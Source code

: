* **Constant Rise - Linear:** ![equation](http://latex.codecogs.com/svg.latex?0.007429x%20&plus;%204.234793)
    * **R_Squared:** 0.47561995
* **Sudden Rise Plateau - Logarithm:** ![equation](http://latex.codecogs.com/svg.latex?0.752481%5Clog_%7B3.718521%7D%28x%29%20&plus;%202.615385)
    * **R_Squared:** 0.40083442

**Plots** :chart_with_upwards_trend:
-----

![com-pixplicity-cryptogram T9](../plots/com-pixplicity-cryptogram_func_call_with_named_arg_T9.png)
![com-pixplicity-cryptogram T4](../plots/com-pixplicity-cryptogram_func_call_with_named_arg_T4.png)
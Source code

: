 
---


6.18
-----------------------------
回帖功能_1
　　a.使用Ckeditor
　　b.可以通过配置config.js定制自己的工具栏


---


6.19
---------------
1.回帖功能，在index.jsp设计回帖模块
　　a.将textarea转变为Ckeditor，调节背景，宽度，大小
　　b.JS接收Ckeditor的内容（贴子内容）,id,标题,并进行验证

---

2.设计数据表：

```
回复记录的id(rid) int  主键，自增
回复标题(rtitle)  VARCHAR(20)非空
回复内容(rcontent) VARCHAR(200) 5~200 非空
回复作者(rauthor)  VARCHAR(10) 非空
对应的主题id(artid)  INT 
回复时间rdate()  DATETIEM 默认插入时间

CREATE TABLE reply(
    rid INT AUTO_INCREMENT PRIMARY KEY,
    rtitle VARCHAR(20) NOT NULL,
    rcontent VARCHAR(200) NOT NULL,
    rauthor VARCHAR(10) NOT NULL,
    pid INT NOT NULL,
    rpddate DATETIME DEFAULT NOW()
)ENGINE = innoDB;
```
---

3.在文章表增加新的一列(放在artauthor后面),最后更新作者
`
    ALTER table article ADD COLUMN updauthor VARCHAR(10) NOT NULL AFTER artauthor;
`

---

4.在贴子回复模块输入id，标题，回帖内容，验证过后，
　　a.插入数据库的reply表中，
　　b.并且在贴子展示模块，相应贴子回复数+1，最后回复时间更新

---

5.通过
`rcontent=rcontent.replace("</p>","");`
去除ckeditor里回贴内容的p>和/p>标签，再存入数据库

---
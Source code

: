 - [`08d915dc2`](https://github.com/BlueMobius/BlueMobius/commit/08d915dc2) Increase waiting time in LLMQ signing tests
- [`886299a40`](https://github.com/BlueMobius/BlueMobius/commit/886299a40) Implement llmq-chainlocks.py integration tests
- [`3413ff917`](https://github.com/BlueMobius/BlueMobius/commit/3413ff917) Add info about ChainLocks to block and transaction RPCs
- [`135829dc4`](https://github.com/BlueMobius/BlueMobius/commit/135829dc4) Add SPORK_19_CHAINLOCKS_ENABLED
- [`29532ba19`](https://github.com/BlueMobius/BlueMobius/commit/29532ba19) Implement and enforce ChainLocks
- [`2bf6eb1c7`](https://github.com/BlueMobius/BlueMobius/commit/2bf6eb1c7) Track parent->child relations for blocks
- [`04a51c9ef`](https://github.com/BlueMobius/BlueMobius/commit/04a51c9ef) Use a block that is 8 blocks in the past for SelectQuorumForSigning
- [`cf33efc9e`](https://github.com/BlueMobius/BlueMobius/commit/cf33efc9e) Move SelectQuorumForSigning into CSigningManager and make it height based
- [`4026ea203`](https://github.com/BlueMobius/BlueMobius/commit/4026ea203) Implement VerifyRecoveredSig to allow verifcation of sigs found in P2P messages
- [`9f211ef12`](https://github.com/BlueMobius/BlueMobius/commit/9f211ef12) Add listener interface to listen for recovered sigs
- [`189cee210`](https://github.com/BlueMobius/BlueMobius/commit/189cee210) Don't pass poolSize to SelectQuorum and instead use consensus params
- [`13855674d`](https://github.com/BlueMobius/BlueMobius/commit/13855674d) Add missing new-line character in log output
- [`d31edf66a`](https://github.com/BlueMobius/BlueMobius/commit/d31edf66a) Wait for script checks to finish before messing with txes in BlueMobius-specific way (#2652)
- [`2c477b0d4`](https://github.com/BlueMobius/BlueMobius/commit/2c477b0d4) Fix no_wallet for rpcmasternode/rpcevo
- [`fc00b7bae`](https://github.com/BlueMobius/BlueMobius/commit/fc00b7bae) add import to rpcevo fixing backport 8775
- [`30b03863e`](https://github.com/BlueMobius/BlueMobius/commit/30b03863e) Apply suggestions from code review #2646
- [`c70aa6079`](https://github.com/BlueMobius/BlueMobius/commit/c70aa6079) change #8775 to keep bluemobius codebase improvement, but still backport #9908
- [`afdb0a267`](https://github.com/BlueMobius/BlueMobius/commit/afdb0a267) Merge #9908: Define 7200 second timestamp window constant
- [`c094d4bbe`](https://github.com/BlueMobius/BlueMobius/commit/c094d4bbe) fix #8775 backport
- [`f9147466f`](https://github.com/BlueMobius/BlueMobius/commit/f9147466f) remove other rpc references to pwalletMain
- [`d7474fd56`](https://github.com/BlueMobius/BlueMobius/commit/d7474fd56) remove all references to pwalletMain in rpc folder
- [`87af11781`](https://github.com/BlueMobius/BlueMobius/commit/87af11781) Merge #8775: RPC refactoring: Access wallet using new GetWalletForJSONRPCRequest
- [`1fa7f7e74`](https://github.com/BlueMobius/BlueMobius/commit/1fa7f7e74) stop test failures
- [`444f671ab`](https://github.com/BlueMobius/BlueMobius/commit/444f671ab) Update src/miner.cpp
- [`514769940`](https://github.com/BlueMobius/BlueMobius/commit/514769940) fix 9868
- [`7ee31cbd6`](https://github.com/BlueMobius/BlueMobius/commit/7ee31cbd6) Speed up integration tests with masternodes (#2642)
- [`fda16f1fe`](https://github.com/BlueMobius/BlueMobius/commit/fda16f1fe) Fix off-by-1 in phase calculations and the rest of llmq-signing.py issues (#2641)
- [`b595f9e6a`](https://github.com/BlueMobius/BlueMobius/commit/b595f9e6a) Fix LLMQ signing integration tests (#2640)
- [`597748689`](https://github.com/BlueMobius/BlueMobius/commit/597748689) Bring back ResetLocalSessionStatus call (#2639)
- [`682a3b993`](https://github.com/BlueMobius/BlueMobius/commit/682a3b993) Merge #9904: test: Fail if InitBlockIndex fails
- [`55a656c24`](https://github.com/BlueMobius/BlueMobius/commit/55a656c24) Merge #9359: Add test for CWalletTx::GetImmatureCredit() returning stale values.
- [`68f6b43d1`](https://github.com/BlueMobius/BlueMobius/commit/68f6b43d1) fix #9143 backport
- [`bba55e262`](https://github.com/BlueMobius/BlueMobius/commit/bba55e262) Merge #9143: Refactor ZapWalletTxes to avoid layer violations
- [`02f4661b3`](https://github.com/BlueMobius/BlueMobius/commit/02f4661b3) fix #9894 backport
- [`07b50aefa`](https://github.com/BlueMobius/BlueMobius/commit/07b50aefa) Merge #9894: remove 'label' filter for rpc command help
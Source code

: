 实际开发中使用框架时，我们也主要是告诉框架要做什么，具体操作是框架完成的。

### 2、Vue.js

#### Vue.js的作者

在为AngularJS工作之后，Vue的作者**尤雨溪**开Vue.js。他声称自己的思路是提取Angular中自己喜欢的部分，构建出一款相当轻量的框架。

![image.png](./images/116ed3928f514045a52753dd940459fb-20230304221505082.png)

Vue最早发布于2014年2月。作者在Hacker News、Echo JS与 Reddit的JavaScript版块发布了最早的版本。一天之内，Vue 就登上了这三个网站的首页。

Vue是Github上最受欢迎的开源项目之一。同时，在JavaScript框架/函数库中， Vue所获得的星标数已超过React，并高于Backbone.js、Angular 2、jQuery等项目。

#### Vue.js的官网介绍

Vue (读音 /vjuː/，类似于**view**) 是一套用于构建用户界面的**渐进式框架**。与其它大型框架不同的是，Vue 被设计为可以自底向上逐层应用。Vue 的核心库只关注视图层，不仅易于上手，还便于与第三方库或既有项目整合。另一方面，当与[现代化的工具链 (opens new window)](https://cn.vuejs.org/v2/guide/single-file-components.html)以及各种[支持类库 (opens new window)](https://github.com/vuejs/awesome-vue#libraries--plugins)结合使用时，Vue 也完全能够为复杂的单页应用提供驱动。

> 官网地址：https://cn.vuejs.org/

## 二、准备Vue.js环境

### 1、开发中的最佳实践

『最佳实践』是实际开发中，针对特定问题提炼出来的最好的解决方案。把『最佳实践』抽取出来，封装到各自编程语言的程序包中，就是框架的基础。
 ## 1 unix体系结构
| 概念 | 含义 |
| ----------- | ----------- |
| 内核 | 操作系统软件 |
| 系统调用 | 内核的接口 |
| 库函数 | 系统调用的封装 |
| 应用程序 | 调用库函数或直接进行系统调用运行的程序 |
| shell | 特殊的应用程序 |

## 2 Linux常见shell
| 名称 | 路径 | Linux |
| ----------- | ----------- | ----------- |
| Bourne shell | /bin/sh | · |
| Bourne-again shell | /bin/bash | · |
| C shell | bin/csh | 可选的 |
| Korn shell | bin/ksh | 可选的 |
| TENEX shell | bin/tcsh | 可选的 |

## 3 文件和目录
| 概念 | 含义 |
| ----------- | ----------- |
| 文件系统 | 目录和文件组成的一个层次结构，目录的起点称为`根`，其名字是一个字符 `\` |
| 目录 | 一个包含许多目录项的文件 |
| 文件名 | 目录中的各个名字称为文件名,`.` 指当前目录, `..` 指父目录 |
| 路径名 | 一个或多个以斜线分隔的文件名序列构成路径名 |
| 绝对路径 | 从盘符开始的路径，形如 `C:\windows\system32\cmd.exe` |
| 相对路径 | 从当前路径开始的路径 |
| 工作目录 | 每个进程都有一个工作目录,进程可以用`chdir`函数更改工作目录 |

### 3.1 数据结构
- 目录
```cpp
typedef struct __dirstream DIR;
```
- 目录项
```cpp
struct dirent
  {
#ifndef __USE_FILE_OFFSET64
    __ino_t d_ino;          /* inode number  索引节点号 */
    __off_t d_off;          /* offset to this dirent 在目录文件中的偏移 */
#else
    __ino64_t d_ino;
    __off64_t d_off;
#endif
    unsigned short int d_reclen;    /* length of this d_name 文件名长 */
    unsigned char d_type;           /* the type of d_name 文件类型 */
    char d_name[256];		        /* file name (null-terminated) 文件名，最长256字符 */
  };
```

⁂

Activity:
From the records above, reproduce exactly the lines from the one with "fix #9894 backport" to the one with "#### Vue.js的官网介绍", both included, and no others.

Answer for the task:
- [`02f4661b3`](https://github.com/BlueMobius/BlueMobius/commit/02f4661b3) fix #9894 backport
- [`07b50aefa`](https://github.com/BlueMobius/BlueMobius/commit/07b50aefa) Merge #9894: remove 'label' filter for rpc command help
Source code

: 实际开发中使用框架时，我们也主要是告诉框架要做什么，具体操作是框架完成的。

### 2、Vue.js

#### Vue.js的作者

在为AngularJS工作之后，Vue的作者**尤雨溪**开Vue.js。他声称自己的思路是提取Angular中自己喜欢的部分，构建出一款相当轻量的框架。

![image.png](./images/116ed3928f514045a52753dd940459fb-20230304221505082.png)

Vue最早发布于2014年2月。作者在Hacker News、Echo JS与 Reddit的JavaScript版块发布了最早的版本。一天之内，Vue 就登上了这三个网站的首页。

Vue是Github上最受欢迎的开源项目之一。同时，在JavaScript框架/函数库中， Vue所获得的星标数已超过React，并高于Backbone.js、Angular 2、jQuery等项目。

#### Vue.js的官网介绍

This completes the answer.